The third strand of the aviation business is special mission and commuter aircraft, centred on the relaunch of the Dornier 228 as the NG (or "new generation") variant. The original 228 was built in Oberpfaffenhofen between 1982 and 2002, when successor company Fairchild Dornier collapsed. Around 250 were delivered, mostly as commuter aircraft, and 150 are still in service.
The NG, which has a new glass cockpit and five-blade composite propeller, first flew last November and was certificated last month. The first was due to be handed over to its Japanese customer in the last week of September and deliveries of a further two will follow shortly. Ruag will build at least eight of the twinprop aircraft, says Guggenbach, a healthy niche addition to its business given that Ruag did not incur the development costs of the original aircraft.

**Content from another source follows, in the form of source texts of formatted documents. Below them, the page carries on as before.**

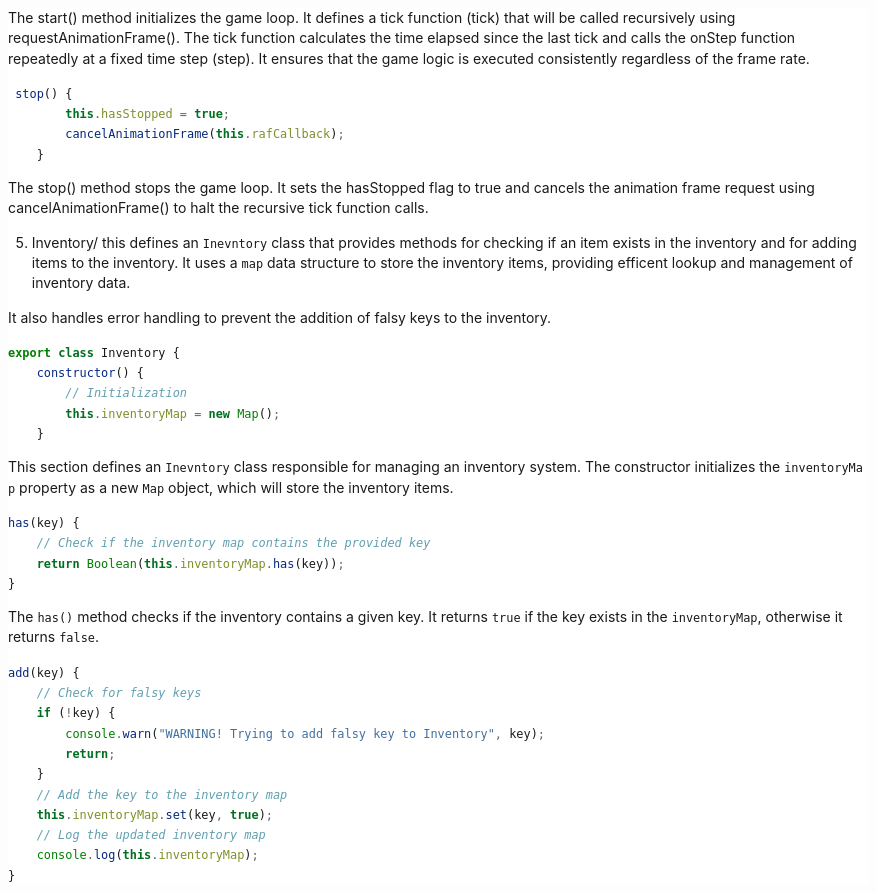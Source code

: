 The start() method initializes the game loop. It defines a tick function (tick) that will be called recursively using requestAnimationFrame(). The tick function calculates the time elapsed since the last tick and calls the onStep function repeatedly at a fixed time step (step). It ensures that the game logic is executed consistently regardless of the frame rate.

```javascript
 stop() {
        this.hasStopped = true;
        cancelAnimationFrame(this.rafCallback);
    }
```

The stop() method stops the game loop. It sets the hasStopped flag to true and cancels the animation frame request using cancelAnimationFrame() to halt the recursive tick function calls.

5. Inventory/
this defines an `Inevntory` class that provides methods for checking if an item exists in the inventory and for adding items to the inventory. It uses a `map` data structure to store the inventory items, providing efficent lookup and management of inventory data.

It also handles error handling to prevent the addition of falsy keys to the inventory.

```javascript
export class Inventory {
    constructor() {
        // Initialization
        this.inventoryMap = new Map();
    }
```
This section defines an `Inevntory` class responsible for managing an inventory system. The constructor initializes the `inventoryMap` property as a new `Map` object, which will store the inventory items.

```javascript
has(key) {
    // Check if the inventory map contains the provided key
    return Boolean(this.inventoryMap.has(key));
}
```

The `has()` method checks if the inventory contains a given key. It returns `true` if the key exists in the `inventoryMap`, otherwise it returns `false`.

```javascript
add(key) {
    // Check for falsy keys
    if (!key) {
        console.warn("WARNING! Trying to add falsy key to Inventory", key);
        return;
    }
    // Add the key to the inventory map
    this.inventoryMap.set(key, true);
    // Log the updated inventory map
    console.log(this.inventoryMap);
}
```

While Ruag's aviation business has undergone a steady transition over the past two years, its space activities have been transformed. Acquisitions of Saab Space and Austrian Aerospace in 2008, followed by Oerlikon Space in Zurich last year have taken the division from around 100 to 1,100 employees and given it supplier positions on programmes from the Ariane 5 launcher to scientific and commercial satellites.
Its products range from payload fairings and separation systems for the likes of the Vega and Atlas V launchers - built in large hangars in Emmen - to digital electronics for on-board guidance and control computers and scientific instruments.
"We work with all the primes and are the number one independent supplier in Europe," says Guggenbach.
Now Ruag plans to develop its leading space position in Switzerland, Austria and Sweden further into other European institutional programmes and deeper into the US and Asia markets, where it has a niche presence. "A few weeks ago, we won our first contract in Japan. We have won others in India and Russia and we see opportunities in the USA," says Guggenbach. "We want to be a truly international business."